TPPAS Regional Legoknangka akan dibangun di atas lahan seluas 20 hektare di Kecamatan Nagreg, Kabupaten Bandung. TPPAS Legoknangka akan menampung sampah di Bandung Raya yakni Kota Bandung, Kabupaten Bandung, Kabupaten Bandung Barat, Kota Cimahi, plus Kabupaten Sumedang. TPPAS Legoknangka ditargetkan bisa mengelola 2.000 ton sampah di Bandung Raya.
Kota Bandung sebagai salah satu daerah penghasil sampah terbesar di Bandung Raya, harap-harap cemas dengan darurat sampah yang kerap berulang. Wakil Ketua Komisi C DPRD Kota Bandung Agus Gunawan mengatakan jumlah produksi sampah Kota Bandung mencapai 1.600 ton per hari.
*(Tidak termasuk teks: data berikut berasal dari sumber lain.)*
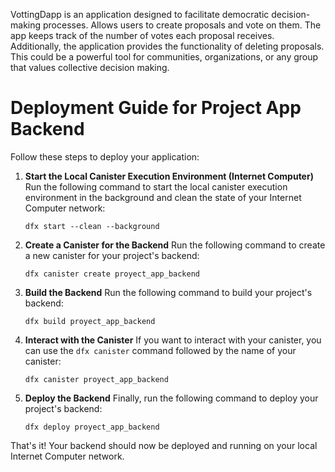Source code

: VottingDapp is an application designed to facilitate democratic decision-making processes. Allows users to create proposals and vote on them. The app keeps track of the number of votes each proposal receives. Additionally, the application provides the functionality of deleting proposals. This could be a powerful tool for communities, organizations, or any group that values collective decision making.



# Deployment Guide for Project App Backend

Follow these steps to deploy your application:

1. **Start the Local Canister Execution Environment (Internet Computer)**
    Run the following command to start the local canister execution environment in the background and clean the state of your Internet Computer network:
    ```
    dfx start --clean --background
    ```

2. **Create a Canister for the Backend**
    Run the following command to create a new canister for your project's backend:
    ```
    dfx canister create proyect_app_backend
    ```

3. **Build the Backend**
    Run the following command to build your project's backend:
    ```
    dfx build proyect_app_backend
    ```

4. **Interact with the Canister**
    If you want to interact with your canister, you can use the `dfx canister` command followed by the name of your canister:
    ```
    dfx canister proyect_app_backend
    ```

5. **Deploy the Backend**
    Finally, run the following command to deploy your project's backend:
    ```
    dfx deploy proyect_app_backend
    ```

That's it! Your backend should now be deployed and running on your local Internet Computer network.

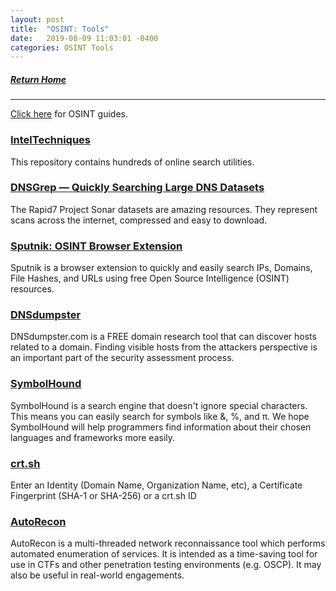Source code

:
 ```yaml
---
layout: post
title:  "OSINT: Tools"
date:   2019-08-09 11:03:01 -0400
categories: OSINT Tools
---
```

##### [Return Home](https://thegetch.github.io/penetration/testing/resources/2020/07/24/Home/)

---

[Click here](https://thegetch.github.io/PenetrationTestingResources/OSINT) for OSINT guides.

### [IntelTechniques](https://inteltechniques.com/menu.html)

This repository contains hundreds of online search utilities.

### [DNSGrep — Quickly Searching Large DNS Datasets](https://blog.erbbysam.com/index.php/2019/02/09/dnsgrep/)

The Rapid7 Project Sonar datasets are amazing resources. They represent scans across the internet, compressed and easy to download.

### [Sputnik: OSINT Browser Extension](https://medium.com/bugbountywriteup/sputnik-an-open-source-intelligence-browser-extension-da2f2c22c8ec)

Sputnik is a browser extension to quickly and easily search IPs, Domains, File Hashes, and URLs using free Open Source Intelligence (OSINT) resources.

### [DNSdumpster](https://dnsdumpster.com/)

DNSdumpster.com is a FREE domain research tool that can discover hosts related to a domain. Finding visible hosts from the attackers perspective is an important part of the security assessment process.
 
### [SymbolHound](http://symbolhound.com/)

SymbolHound is a search engine that doesn't ignore special characters. This means you can easily search for symbols like &, %, and π. We hope SymbolHound will help programmers find information about their chosen languages and frameworks more easily.

### [crt.sh](https://crt.sh/)

Enter an Identity (Domain Name, Organization Name, etc), a Certificate Fingerprint (SHA-1 or SHA-256) or a crt.sh ID

### [AutoRecon](https://github.com/Tib3rius/AutoRecon)

AutoRecon is a multi-threaded network reconnaissance tool which performs automated enumeration of services. It is intended as a time-saving tool for use in CTFs and other penetration testing environments (e.g. OSCP). It may also be useful in real-world engagements.
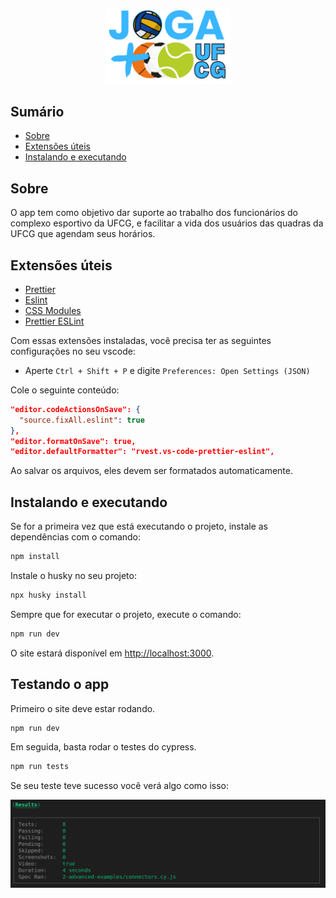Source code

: <p align="center">
<img width="200px" alt="Joga Mais UFCG" src="./public/brand/logo.png" />
<p/>

## Sumário

- [Sobre](#sobre)
- [Extensões úteis](#extensoes)
- [Instalando e executando](#instalando)

## Sobre <a name = "sobre"></a>

O app tem como objetivo dar suporte ao trabalho dos funcionários do complexo esportivo da UFCG, e facilitar a vida dos usuários das quadras da UFCG que agendam seus horários.

## Extensões úteis <a name = "extensoes"></a>

- [Prettier](https://marketplace.visualstudio.com/items?itemName=esbenp.prettier-vscode)
- [Eslint](https://marketplace.visualstudio.com/items?itemName=dbaeumer.vscode-eslint)
- [CSS Modules](https://marketplace.visualstudio.com/items?itemName=clinyong.vscode-css-modules)
- [Prettier ESLint](https://marketplace.visualstudio.com/items?itemName=rvest.vs-code-prettier-eslint)

Com essas extensões instaladas, você precisa ter as seguintes configurações no seu vscode:

- Aperte `Ctrl + Shift + P` e digite `Preferences: Open Settings (JSON)`

Cole o seguinte conteúdo:

```json
"editor.codeActionsOnSave": {
  "source.fixAll.eslint": true
},
"editor.formatOnSave": true,
"editor.defaultFormatter": "rvest.vs-code-prettier-eslint",
```

Ao salvar os arquivos, eles devem ser formatados automaticamente.

## Instalando e executando <a name = "instalando"></a>

Se for a primeira vez que está executando o projeto, instale as dependências com o comando:

```bash
npm install
```

Instale o husky no seu projeto:

```bash
npx husky install
```

Sempre que for executar o projeto, execute o comando:

```bash
npm run dev
```

O site estará disponível em [http://localhost:3000](http://localhost:3000).

## Testando o app

Primeiro o site deve estar rodando.

```bash
npm run dev
```

Em seguida, basta rodar o testes do cypress.

```bash
npm run tests
```

Se seu teste teve sucesso você verá algo como isso:

<img alt="Joga Mais UFCG" src="./.github/assets/cypress.png" />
Hal ini menjadi sebuah persoalan serius. Terlebih kapasitas TPA Sarimukti sudah mencapai batas maksimum penampungannya.
"Mudah-mudahan dengan situasi yang baik ini, terkait persoalan sampah di Kota Bandung bisa diatasi dengan baik," kata Agus, mengenai perjanjian TPPAS Regional Legok Nangka.
Penjabat Wali Kota Bandung Bambang Tirtoyuliono mengklaim Pemkot Bandung telah menerapkan strategi pengurangan sampah dari sumbernya. Di antaranya dengan metode komposting skala rumah tangga dan rumah magot di 151 kelurahan.
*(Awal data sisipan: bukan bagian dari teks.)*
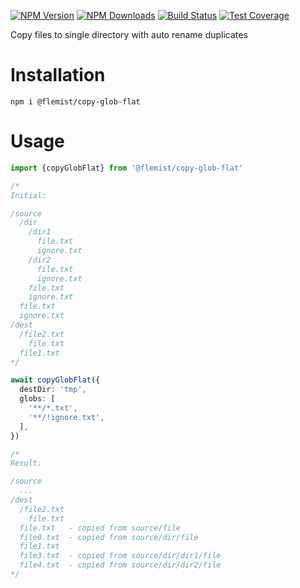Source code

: [![NPM Version][npm-image]][npm-url]
[![NPM Downloads][downloads-image]][downloads-url]
[![Build Status][github-image]][github-url]
[![Test Coverage][coveralls-image]][coveralls-url]

Copy files to single directory with auto rename duplicates

# Installation
```
npm i @flemist/copy-glob-flat
```
# Usage
```ts
import {copyGlobFlat} from '@flemist/copy-glob-flat'

/*
Initial:

/source
  /dir
    /dir1
      file.txt
      ignore.txt
    /dir2
      file.txt
      ignore.txt
    file.txt
    ignore.txt
  file.txt
  ignore.txt
/dest
  /file2.txt
    file.txt
  file1.txt
*/

await copyGlobFlat({
  destDir: 'tmp',
  globs: [
    '**/*.txt',
    '**/!ignore.txt',
  ],
})

/*
Result:

/source
  ...
/dest
  /file2.txt
    file.txt
  file.txt   - copied from source/file
  file0.txt  - copied from source/dir/file
  file1.txt
  file3.txt  - copied from source/dir/dir1/file
  file4.txt  - copied from source/dir/dir2/file
*/
```

[npm-image]: https://img.shields.io/npm/v/@flemist/copy-glob-flat.svg
[npm-url]: https://npmjs.org/package/@flemist/copy-glob-flat
[downloads-image]: https://img.shields.io/npm/dm/@flemist/copy-glob-flat.svg
[downloads-url]: https://npmjs.org/package/@flemist/copy-glob-flat
[github-image]: https://github.com/NikolayMakhonin/copy-glob-flat/actions/workflows/test.yml/badge.svg
[github-url]: https://github.com/NikolayMakhonin/copy-glob-flat/actions
[coveralls-image]: https://coveralls.io/repos/github/NikolayMakhonin/copy-glob-flat/badge.svg
[coveralls-url]: https://coveralls.io/github/NikolayMakhonin/copy-glob-flat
“Selain itu, kami juga meng-upgrade Tempat Penampungan Sementara (TPS) menjadi Tempat Pengelolaan Sampah Terpadu (TPST), menguatkan kelembagaan, dan memberdayakan masyarakat melalui kolaborasi dengan pemerintah pusat dalam Improvement of Solid Waste Management Project (ISWMP)," papar Bambang, saat menyampaikan jawaban atas pandangan umum fraksi-fraksi dalam Rapat Paripurna Dewan Perwakilan Rakyat Daerah (DPRD) Kota Bandung terhadap Raperda Kota Bandung tentang Pertanggungjawaban Pelaksanaan APBD T.A 2023, Jumat, 28 Juni 2024.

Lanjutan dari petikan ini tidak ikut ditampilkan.